WELCOME HOME, YOUNG ADULTS
By Emily Mills
The clocks have been set back and the seasons have changed. We’re about to welcome our college kids home for the holidays with all of their stories, new ideas, beliefs and opinions about their childhood. Our home, once filled with more noise, is quieter now. Weeknights and most weekends are just us and Gus, our teenage son, who seems to be totally cool with the shift. Upon returning, Hattie and Lucy will unconsciously attempt to squeeze the big world’s they’ve been creating back under our roof. Nothing fits like it once did. We all feel it. “God, let the foundation hold”, I find myself praying.
It’s not our first rodeo welcoming them back. This summer was a freakshow because I failed to plan for the amount of garbage in tow, nor did I communicate my own needs very well. My anxiety rose as rooms overflowed with apartment and dorm belongings. Their bedroom floors were invisible and I was convinced we’d raised hoarders. Our kitchen became a revolving commissary. They like their own food, their own way on their own timeframe that conveniently didn’t include the minutes it takes to clean up. The bonus houseguest was perimenopause, the kitchen was HOT.

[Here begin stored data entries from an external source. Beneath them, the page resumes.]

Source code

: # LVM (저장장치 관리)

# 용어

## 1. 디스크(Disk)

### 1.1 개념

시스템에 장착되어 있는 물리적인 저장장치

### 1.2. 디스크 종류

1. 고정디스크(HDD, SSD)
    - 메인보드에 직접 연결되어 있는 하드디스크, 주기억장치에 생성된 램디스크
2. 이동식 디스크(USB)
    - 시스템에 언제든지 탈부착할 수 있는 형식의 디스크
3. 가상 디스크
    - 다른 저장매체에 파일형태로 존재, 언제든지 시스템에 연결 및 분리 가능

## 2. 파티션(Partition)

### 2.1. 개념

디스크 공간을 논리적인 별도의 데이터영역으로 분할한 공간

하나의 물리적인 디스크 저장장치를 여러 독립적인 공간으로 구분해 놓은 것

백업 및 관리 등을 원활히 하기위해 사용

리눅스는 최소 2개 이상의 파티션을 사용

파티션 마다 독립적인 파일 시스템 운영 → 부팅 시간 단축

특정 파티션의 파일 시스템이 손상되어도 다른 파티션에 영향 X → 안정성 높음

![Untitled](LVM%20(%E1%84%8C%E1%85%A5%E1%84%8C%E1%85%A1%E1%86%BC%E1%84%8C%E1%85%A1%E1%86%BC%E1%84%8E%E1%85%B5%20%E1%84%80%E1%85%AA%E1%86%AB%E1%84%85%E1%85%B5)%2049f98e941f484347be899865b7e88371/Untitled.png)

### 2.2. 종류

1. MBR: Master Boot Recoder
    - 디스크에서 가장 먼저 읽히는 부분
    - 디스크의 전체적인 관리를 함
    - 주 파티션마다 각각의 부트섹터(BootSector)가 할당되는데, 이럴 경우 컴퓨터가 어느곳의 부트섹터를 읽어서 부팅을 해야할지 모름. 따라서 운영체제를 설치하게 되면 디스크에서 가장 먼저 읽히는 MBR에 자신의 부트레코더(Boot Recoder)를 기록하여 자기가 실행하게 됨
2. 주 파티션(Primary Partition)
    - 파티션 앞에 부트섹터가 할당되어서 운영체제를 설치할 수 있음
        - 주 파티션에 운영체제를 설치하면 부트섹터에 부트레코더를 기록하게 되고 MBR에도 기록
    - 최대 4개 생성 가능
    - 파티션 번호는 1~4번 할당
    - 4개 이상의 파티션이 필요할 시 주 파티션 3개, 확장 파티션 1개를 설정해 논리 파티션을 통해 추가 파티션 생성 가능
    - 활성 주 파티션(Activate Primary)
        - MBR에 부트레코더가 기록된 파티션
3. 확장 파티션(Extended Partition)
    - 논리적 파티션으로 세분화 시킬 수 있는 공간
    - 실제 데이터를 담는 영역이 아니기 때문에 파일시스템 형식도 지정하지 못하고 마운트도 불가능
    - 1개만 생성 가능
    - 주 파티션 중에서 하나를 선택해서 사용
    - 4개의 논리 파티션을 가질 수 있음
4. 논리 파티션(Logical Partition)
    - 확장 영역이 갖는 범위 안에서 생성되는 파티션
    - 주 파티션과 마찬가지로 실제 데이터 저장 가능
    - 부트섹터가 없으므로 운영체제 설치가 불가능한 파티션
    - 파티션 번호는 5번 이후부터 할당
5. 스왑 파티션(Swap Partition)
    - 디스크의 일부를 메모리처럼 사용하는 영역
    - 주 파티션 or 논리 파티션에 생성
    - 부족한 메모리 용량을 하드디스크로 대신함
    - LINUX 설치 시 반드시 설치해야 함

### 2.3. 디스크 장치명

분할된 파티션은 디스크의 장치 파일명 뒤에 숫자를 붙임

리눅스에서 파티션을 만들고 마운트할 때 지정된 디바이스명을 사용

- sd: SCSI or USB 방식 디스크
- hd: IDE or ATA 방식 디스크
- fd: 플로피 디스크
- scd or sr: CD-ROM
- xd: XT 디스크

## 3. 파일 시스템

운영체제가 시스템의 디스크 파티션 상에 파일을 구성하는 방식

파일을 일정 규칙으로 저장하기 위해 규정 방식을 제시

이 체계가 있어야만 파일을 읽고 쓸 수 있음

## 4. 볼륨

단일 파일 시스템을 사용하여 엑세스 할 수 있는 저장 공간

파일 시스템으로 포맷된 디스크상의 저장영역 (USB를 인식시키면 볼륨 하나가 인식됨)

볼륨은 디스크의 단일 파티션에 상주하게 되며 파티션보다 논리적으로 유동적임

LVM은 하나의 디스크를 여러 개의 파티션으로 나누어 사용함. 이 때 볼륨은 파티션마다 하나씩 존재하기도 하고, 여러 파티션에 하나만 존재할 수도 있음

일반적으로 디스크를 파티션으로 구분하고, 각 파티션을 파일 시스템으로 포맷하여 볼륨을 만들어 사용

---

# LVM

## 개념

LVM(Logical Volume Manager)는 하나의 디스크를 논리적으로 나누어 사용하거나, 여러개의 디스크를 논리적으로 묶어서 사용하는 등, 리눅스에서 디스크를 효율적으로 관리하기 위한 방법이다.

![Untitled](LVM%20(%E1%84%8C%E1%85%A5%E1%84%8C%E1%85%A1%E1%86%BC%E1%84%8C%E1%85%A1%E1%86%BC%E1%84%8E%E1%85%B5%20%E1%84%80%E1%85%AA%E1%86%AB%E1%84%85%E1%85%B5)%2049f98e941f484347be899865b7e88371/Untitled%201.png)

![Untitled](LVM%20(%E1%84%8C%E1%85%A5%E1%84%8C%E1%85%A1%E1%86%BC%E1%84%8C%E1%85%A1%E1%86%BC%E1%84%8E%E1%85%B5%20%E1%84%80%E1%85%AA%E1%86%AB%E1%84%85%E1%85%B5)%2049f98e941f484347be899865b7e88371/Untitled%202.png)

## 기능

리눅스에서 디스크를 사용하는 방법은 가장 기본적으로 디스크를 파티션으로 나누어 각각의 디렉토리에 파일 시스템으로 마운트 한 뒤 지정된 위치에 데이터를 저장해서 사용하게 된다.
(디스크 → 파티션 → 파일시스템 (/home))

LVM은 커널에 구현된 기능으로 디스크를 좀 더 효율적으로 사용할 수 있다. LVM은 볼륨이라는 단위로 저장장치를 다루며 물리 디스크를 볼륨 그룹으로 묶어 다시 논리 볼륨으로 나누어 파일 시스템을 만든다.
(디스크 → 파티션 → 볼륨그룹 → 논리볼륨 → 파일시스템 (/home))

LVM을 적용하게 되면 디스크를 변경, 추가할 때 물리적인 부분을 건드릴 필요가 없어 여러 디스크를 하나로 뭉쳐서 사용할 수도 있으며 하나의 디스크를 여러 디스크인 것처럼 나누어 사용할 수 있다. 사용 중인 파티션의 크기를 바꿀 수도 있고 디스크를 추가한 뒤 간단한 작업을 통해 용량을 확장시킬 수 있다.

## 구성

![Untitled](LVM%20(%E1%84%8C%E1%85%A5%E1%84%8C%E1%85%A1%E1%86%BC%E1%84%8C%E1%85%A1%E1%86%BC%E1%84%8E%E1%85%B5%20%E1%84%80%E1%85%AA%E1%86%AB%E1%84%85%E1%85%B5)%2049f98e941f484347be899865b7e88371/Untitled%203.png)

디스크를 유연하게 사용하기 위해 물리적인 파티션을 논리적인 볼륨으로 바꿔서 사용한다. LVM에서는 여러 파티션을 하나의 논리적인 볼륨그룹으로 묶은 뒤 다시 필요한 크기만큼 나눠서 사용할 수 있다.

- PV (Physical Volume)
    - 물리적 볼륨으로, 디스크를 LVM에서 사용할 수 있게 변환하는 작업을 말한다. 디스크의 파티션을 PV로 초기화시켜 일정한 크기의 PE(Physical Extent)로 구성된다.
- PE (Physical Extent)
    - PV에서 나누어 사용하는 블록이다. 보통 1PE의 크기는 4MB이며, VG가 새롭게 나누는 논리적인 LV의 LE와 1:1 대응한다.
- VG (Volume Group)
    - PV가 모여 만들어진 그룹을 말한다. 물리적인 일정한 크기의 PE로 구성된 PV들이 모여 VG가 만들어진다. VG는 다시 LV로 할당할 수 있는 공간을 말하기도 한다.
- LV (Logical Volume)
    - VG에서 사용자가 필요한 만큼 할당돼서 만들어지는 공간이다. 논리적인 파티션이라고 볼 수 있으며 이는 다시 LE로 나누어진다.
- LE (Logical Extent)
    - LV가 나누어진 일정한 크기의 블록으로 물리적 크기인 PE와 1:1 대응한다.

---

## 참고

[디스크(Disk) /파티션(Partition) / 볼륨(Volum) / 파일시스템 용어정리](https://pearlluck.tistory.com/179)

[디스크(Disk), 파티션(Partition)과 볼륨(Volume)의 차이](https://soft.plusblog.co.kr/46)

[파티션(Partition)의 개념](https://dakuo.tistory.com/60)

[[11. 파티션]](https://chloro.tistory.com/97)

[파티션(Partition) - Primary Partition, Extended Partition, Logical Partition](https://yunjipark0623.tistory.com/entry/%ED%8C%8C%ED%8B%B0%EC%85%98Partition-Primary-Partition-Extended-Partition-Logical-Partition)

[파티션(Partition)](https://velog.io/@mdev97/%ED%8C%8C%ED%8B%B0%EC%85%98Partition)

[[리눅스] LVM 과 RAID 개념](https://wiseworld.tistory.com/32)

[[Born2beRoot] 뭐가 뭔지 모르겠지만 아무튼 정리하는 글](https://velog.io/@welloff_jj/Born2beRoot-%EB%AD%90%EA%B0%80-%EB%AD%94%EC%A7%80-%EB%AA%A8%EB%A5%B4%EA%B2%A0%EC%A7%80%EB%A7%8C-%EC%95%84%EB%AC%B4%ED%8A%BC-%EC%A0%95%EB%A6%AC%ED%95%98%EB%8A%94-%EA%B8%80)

I still have a lot to learn about parenting, but what I know for certain is that college kids still need a safe haven. This year in particular, after the election ride, our young adults will bring with them realities, fears, ideas and beliefs that may or may not match ours. They may have struggled academically, relationally, suffered heartbreak or roommate drama and not care anything about engaging politics. No matter how they come back, our job as parents is to hold out a loving welcome. This gets tricky. Young adults may want to be a part of family traditions but may also challenge the norms: “Grandma, can I have your Texas sheet cake recipe?” and also, “How could you vote for that person?” They may be more emboldened and opinionated. Depending on their life, work and educational experience, our young adults will return to our family systems with newly formed ideas of how it should or should not work. Hattie and Lucy might feel like other families do it better than us. They might start to bring up resentments from childhood and longings we never knew about. They might feel more disconnected than before. They may be tired of learning and want to sleep and eat for days. However they’ve morphed, hopefully, they still know they belong to us. Love never fails, but it’s always tested.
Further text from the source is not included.